While some spatial techniques can be used without the need for AI, Degeer noted that many newer approaches increasingly incorporate AI to count mRNA signals, assess proximity between immune and tumor cells, and interpret complex spatial patterns. At Leica Biosystems, Degeer’s team focuses on developing AI-driven workflow enhancements, including advanced segmentation and tumor detection algorithms. She also noted an ongoing collaboration with Indica Labs focused on advanced cell segmentation, quantification, and spatial analysis.

Building on this, Ellis shared several specialized tools used to extract meaningful insights from the data generated by multiplex imaging technologies. To analyze this spatial and neighborhood data, she explained that researchers use tools like Phenoplex, Halo, Qupath, histoCAT, MCD Smartviewer, ImaCytE, MCMICRO, Spectre, and cytomapper, among other tools created by academic labs, all of which incorporate AI. Ellis also highlighted the use of AI-powered solutions like Biomics, designed to streamline data analysis and support biomarker discovery.

Applications of spatial profiling in immune research

In applied research, these technologies are advancing our understanding of how immune cells shape health and disease.

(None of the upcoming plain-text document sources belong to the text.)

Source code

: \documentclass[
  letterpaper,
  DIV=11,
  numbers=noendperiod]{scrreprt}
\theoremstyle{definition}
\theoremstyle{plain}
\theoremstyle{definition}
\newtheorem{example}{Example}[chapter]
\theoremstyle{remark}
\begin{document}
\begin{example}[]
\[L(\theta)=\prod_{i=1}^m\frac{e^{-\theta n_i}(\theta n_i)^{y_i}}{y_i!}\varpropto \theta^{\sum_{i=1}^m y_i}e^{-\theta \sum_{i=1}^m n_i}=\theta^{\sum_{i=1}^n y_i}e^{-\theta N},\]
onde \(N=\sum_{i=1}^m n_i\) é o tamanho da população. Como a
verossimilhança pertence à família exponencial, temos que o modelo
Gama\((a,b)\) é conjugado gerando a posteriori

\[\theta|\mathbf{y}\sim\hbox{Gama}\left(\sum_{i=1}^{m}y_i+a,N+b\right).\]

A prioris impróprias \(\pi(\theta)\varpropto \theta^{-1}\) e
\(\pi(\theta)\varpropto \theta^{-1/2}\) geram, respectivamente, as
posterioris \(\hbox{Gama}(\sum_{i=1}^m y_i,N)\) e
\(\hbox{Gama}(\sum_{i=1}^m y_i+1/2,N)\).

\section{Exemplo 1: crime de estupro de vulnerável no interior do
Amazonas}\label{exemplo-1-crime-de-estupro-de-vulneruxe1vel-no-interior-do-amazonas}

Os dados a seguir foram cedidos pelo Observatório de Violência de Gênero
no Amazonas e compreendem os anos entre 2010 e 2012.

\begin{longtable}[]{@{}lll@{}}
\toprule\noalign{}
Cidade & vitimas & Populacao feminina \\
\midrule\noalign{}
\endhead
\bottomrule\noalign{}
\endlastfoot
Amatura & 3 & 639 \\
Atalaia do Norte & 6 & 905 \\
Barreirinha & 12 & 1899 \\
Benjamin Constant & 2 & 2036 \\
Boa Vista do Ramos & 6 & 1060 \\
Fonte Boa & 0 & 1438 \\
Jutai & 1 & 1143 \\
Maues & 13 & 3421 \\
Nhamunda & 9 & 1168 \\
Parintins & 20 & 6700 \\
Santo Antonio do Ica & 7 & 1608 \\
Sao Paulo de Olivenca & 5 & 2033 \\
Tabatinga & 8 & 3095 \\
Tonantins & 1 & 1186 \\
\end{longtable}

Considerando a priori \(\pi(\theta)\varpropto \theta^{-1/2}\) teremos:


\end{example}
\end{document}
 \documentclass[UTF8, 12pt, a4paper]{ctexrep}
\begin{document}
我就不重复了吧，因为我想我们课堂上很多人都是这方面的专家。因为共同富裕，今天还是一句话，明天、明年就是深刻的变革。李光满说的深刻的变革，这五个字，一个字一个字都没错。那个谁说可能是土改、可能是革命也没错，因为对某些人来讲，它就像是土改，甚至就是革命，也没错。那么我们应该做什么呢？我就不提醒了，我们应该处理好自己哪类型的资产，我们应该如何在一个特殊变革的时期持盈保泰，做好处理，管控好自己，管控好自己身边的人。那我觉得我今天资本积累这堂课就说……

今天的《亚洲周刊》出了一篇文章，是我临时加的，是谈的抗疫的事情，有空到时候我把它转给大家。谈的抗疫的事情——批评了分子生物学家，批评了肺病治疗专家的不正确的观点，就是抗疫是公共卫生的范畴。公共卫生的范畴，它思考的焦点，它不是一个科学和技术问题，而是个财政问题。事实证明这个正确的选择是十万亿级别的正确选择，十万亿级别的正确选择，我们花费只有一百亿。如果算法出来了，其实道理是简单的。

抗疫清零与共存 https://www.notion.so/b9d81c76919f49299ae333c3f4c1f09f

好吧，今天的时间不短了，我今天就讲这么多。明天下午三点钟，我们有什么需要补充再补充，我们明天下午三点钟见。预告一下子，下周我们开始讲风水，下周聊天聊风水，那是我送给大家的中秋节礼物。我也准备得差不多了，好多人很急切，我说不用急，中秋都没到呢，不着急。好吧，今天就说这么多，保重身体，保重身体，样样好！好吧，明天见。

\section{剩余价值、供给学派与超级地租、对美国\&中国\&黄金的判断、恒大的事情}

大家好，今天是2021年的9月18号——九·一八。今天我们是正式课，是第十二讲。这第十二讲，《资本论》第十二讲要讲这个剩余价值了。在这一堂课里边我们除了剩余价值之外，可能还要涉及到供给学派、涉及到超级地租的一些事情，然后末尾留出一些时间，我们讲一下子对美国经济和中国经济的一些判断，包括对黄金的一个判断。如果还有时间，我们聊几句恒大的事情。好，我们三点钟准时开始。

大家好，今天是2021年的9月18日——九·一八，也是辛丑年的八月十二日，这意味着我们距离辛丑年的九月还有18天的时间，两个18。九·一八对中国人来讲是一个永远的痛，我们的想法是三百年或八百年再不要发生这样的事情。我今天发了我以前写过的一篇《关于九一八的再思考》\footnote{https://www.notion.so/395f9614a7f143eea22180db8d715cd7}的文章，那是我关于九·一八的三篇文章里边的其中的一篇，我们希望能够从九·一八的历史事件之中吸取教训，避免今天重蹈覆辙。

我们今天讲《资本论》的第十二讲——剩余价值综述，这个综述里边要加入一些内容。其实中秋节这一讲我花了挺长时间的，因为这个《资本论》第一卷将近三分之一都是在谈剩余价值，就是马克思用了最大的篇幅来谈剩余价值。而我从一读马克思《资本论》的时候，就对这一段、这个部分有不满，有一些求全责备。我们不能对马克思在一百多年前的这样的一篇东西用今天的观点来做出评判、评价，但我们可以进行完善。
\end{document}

For instance, a Broad Institute study using STARmap—the technology upon which Stellaromics’ Pyxa was developed—demonstrated that 3D spatial transcriptomics in thick tissue more accurately reveals tumor-immune interactions, such as interaction patterns between macrophages and T cells.2 Focusing on tissue conservation in lymphoma, Leica Biosystems completed a spatial project that used chromogenic multiplex staining and AI-driven image analysis on small biopsies to improve identification of overlapping markers critical for accurate subtyping.

In another study, researchers used IMC to show that spatial organization influences response to immune checkpoint blockade in triple-negative breast cancer, by identifying predictive cell types and interactions and suggesting early biopsies could guide improved development of precision immuno-oncology strategies.3 A 10x Genomics study using Visium HD and Xenium further underscored the value of spatial profiling across cancers, revealing that macrophage behavior in colorectal cancer is shaped by the tumor microenvironment, with anti-tumor immune niches at the tumor edge offering potential targets for drug discovery.4

Future directions in spatial profiling

Spatial profiling technologies are advancing immune research by identifying transcripts, proteins, and cellular interactions within their native tissue context. Although data analysis and interpretation remain significant bottlenecks, the emergence of AI and other computational tools is beginning to address these challenges and support more integrated and scalable analyses of complex, multimodal datasets. The development and application of these technologies will be instrumental in accelerating discoveries across cancer, infectious disease, autoimmunity, and more, bringing us closer to a more complete understanding of immune function in health and disease.

References

1. Vannan A, Lyu R, Williams AL, et al. Spatial transcriptomics identifies molecular niche dysregulation associated with distal lung remodeling in pulmonary fibrosis. Nat Genet. 2025;57(3):647-658. 

2. Sui X, Lo JA, Luo S, et al. Scalable spatial single-cell transcriptomics and translatomics in 3D thick tissue blocks. Preprint. bioRxiv. 2024;2024.08.05.606553. Published 2024 Aug 8. 

3. Wang XQ, Danenberg E, Huang CS, et al. Spatial predictors of immunotherapy response in triple-negative breast cancer. Nature. 2023;621(7980):868-876.

4. Oliveira MF, Romero JP, Chung M, et al. High-definition spatial transcriptomic profiling of immune cell populations in colorectal cancer. Nat Genet. 2025;57(6):1512-1523.